WHAT YOU WILL DO -> Report each line of the entries that includes "idle" by copying it.

THE DATA ->
= = =

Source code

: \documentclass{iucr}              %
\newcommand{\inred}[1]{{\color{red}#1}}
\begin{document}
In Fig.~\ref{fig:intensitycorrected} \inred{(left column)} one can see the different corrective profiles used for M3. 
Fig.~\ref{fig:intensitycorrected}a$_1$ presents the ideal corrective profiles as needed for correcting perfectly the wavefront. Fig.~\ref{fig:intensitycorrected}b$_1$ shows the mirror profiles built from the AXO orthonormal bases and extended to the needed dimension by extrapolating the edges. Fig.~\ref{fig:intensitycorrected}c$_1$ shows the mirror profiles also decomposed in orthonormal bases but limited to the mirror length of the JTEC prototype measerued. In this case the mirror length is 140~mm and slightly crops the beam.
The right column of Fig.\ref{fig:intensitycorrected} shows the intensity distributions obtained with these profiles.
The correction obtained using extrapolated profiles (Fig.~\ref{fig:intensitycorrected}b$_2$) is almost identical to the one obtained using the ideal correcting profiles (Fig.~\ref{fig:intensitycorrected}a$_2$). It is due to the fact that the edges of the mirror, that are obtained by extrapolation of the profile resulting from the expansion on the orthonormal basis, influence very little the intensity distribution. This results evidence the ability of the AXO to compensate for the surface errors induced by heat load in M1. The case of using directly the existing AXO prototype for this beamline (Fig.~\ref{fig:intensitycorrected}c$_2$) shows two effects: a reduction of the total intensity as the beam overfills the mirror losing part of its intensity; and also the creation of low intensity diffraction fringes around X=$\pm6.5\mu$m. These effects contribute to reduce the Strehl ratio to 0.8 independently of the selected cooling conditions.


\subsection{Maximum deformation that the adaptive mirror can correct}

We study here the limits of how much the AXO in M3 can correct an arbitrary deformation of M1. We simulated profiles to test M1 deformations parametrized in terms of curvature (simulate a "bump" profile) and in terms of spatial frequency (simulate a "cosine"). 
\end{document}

= = =

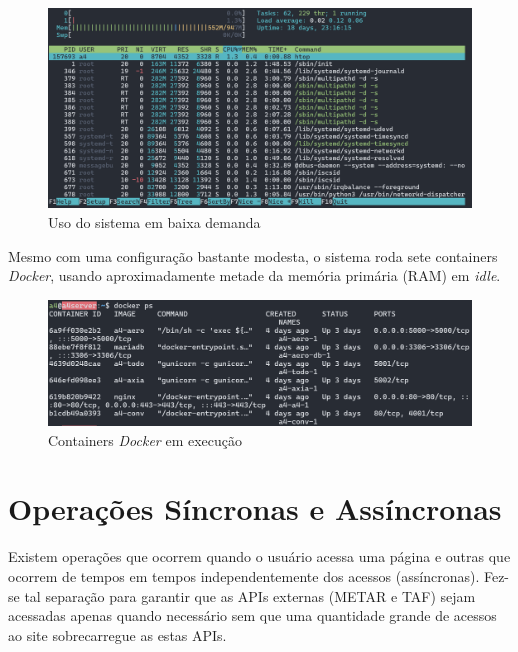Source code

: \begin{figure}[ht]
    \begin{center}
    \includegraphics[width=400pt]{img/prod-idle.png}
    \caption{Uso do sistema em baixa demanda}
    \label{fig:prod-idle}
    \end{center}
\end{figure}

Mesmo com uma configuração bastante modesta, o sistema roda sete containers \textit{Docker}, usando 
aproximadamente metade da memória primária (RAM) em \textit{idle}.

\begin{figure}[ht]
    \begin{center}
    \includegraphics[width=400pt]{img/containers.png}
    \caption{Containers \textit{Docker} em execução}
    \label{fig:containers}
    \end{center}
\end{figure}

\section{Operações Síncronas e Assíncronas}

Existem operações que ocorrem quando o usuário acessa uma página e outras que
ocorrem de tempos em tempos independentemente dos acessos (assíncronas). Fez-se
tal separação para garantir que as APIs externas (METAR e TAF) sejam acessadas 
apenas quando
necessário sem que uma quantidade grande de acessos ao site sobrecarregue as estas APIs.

= = =

EXERCISE OUTPUT ->
    \includegraphics[width=400pt]{img/prod-idle.png}
    \label{fig:prod-idle}
aproximadamente metade da memória primária (RAM) em \textit{idle}.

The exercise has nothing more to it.